As the city was drenched alternately by rain and perspiration, Mayor Bloomberg fanned presidential-run rumors by lighting out for the Western territories and announcing that he'd cooled on the Republican Party. The mayor's greenhouse-gas-battling congestion-pricing plan hit Albany gridlock. After a Harlem assemblyman accused Governor Spitzer of "acting like a Democratic Giuliani," South Carolina police arrested the real Giuliani's state campaign chief for acting like a Republican Pablo Escobar, charging him with cocaine distribution. Police Commissioner Ray Kelly mandated that cops who fire a gun will henceforth be tested for a different controlled substance, namely booze.

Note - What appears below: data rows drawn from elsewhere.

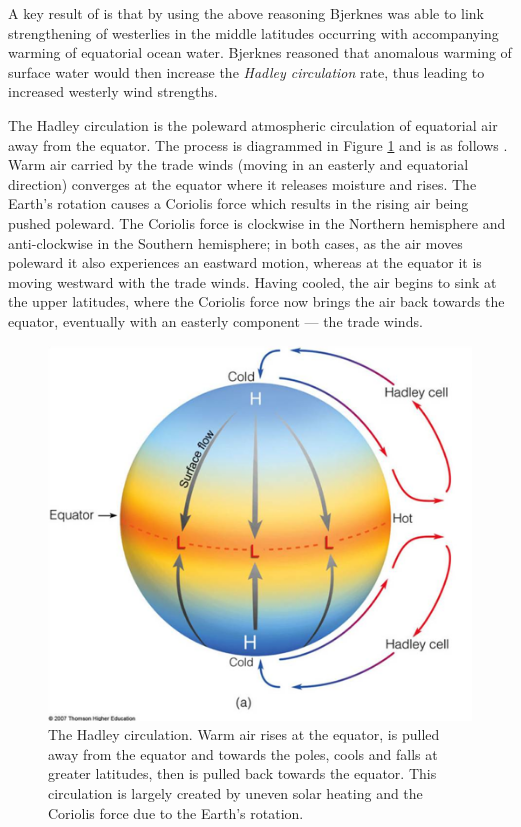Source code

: A key result of \cite{bjerknes1966} is that by using the above reasoning
Bjerknes was able to link strengthening of westerlies in the middle latitudes
occurring with accompanying warming of equatorial ocean water. Bjerknes reasoned
that anomalous warming of surface water would then increase the \emph{Hadley
  circulation} rate, thus leading to increased westerly wind strengths.

The Hadley circulation is the poleward atmospheric circulation of
equatorial air away from the equator. The process is diagrammed in Figure
\ref{fig:hadleycell} and is as follows \citep{geomar6557}. Warm air carried by
the trade winds (moving in an easterly and equatorial direction) converges at
the equator where it releases moisture and rises. The Earth's rotation causes a
Coriolis force which results in the rising air being pushed poleward. The
Coriolis force is clockwise in the Northern hemisphere and anti-clockwise in the
Southern hemisphere; in both cases, as the air moves poleward it also
experiences an eastward motion, whereas at the equator it is moving westward
with the trade winds. Having cooled, the air begins to sink at the upper
latitudes, where the Coriolis force now brings the air back towards the equator,
eventually with an easterly component --- the trade winds.

\begin{figure}[t]
  \centering \includegraphics[width=0.9\linewidth]{figures/hadleycell.png}
  \caption{The Hadley circulation. Warm air rises at the equator, is pulled away
    from the equator and towards the poles, cools and falls at greater
    latitudes, then is pulled back towards the equator. This circulation is
    largely created by uneven solar heating and the Coriolis force due to the
    Earth's rotation.}
  \label{fig:hadleycell}
\end{figure}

Newly sentenced Peter Braunstein explained the Thelma & Louise–esque motivations for his time on the lam. "I thought that I'd see America and then die," he told the court. "You know, have the cops shoot me to death." Another criminal hippie the woman who allegedly shot the leader of her Staten Island commune was found in Philadelphia, hiding from The Man with an AK-47 and 1,000 rounds of ammunition. The Bard family, den mothers to three generations of downtown eccentrics, were checked out of their gig managing the Chelsea Hotel. Laura "JT LeRoy" Albert testified in a fraud case against her; her words will likely figure in innumerable future dissertations on authorial identity.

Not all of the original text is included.